::: Record set

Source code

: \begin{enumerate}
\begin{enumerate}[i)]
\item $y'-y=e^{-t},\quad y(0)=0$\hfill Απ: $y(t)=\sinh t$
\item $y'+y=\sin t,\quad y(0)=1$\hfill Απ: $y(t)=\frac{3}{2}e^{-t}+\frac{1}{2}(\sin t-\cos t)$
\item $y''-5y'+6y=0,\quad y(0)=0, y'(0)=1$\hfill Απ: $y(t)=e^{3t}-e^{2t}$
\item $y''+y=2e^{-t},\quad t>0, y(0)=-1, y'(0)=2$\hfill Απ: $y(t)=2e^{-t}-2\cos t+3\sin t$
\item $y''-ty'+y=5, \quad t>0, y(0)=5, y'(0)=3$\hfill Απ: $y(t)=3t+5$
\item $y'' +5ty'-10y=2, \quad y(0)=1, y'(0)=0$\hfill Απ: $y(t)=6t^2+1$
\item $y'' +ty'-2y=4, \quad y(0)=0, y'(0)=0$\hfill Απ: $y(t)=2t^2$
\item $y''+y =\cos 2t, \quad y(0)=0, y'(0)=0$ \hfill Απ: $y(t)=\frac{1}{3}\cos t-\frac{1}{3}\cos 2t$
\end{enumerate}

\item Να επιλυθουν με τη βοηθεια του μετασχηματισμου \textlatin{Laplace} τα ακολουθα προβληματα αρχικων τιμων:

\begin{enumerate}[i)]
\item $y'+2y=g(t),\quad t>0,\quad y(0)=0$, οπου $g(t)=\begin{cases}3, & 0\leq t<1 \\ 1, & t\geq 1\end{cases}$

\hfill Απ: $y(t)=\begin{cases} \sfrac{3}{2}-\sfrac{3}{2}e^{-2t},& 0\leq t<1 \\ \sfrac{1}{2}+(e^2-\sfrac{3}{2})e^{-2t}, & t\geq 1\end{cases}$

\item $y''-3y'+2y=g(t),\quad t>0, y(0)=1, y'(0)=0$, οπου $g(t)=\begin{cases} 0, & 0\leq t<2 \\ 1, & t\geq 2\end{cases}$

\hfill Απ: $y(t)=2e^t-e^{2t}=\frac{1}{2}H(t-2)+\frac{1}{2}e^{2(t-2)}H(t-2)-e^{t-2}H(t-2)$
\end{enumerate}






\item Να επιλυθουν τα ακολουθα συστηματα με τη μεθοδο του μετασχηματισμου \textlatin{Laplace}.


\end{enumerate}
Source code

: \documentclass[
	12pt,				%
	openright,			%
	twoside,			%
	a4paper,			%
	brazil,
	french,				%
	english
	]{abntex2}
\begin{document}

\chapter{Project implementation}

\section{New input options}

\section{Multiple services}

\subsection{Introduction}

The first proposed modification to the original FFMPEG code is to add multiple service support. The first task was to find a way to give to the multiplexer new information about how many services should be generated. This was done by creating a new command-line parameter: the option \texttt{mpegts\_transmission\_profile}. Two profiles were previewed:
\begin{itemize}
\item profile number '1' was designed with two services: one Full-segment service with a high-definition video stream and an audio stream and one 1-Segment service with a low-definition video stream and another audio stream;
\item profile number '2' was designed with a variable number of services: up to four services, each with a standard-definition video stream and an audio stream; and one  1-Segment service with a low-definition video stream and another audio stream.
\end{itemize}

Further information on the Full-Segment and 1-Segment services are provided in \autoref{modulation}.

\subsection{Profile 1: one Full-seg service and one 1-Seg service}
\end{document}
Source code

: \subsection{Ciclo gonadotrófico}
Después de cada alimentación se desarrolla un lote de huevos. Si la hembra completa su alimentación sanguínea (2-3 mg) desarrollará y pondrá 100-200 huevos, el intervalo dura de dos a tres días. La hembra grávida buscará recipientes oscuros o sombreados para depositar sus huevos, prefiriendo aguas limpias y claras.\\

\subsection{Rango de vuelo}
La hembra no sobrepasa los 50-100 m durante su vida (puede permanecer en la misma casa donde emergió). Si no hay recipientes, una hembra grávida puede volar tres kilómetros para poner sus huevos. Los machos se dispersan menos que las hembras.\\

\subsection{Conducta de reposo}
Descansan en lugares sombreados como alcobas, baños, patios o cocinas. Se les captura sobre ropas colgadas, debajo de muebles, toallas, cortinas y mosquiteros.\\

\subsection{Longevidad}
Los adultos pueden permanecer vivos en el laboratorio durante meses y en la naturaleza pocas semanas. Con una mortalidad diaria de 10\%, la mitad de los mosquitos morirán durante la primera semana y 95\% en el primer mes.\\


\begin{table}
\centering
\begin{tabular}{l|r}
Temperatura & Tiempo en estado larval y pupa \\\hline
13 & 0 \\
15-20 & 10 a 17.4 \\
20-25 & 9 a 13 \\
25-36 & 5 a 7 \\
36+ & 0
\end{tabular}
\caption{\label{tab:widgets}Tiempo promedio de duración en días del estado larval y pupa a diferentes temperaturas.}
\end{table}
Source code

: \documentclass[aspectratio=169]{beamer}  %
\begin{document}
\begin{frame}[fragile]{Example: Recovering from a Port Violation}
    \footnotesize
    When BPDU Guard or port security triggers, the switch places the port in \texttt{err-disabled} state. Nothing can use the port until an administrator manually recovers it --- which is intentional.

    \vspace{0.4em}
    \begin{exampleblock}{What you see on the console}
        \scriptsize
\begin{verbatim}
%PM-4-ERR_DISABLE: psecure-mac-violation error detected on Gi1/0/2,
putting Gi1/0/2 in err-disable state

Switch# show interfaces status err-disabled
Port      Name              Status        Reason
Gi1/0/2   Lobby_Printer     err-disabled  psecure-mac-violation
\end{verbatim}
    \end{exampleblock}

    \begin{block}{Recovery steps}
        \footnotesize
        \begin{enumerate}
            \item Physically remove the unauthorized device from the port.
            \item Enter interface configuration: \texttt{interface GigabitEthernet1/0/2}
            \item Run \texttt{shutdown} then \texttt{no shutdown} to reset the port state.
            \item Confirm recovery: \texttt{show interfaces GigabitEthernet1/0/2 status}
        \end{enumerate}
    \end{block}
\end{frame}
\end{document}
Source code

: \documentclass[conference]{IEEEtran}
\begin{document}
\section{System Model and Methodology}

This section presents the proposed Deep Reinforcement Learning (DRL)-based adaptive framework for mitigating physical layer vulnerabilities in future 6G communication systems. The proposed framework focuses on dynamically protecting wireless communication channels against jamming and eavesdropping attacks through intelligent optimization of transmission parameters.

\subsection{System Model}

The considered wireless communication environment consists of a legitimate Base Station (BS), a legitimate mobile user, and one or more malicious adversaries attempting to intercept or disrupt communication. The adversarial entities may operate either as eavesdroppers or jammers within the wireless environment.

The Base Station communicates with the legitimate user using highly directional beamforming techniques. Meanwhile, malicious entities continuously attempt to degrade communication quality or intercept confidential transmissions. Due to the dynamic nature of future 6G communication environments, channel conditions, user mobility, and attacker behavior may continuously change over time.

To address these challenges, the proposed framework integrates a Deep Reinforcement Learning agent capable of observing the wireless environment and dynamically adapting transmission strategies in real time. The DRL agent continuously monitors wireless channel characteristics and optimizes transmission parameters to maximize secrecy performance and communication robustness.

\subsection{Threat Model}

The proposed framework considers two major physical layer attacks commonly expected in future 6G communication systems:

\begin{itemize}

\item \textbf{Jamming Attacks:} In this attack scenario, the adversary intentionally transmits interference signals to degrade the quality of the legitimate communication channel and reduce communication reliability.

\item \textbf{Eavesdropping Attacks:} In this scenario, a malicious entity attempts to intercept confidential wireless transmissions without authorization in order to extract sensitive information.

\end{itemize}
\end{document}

::::::

Lines after the one containing "y'(0)=3$\hfill Απ: $y(t)=3t+5$" are not part of the task. Output the entries exactly from their first line through that one.

§ **Answer space**
Source code

: \begin{enumerate}
\begin{enumerate}[i)]
\item $y'-y=e^{-t},\quad y(0)=0$\hfill Απ: $y(t)=\sinh t$
\item $y'+y=\sin t,\quad y(0)=1$\hfill Απ: $y(t)=\frac{3}{2}e^{-t}+\frac{1}{2}(\sin t-\cos t)$
\item $y''-5y'+6y=0,\quad y(0)=0, y'(0)=1$\hfill Απ: $y(t)=e^{3t}-e^{2t}$
\item $y''+y=2e^{-t},\quad t>0, y(0)=-1, y'(0)=2$\hfill Απ: $y(t)=2e^{-t}-2\cos t+3\sin t$
\item $y''-ty'+y=5, \quad t>0, y(0)=5, y'(0)=3$\hfill Απ: $y(t)=3t+5$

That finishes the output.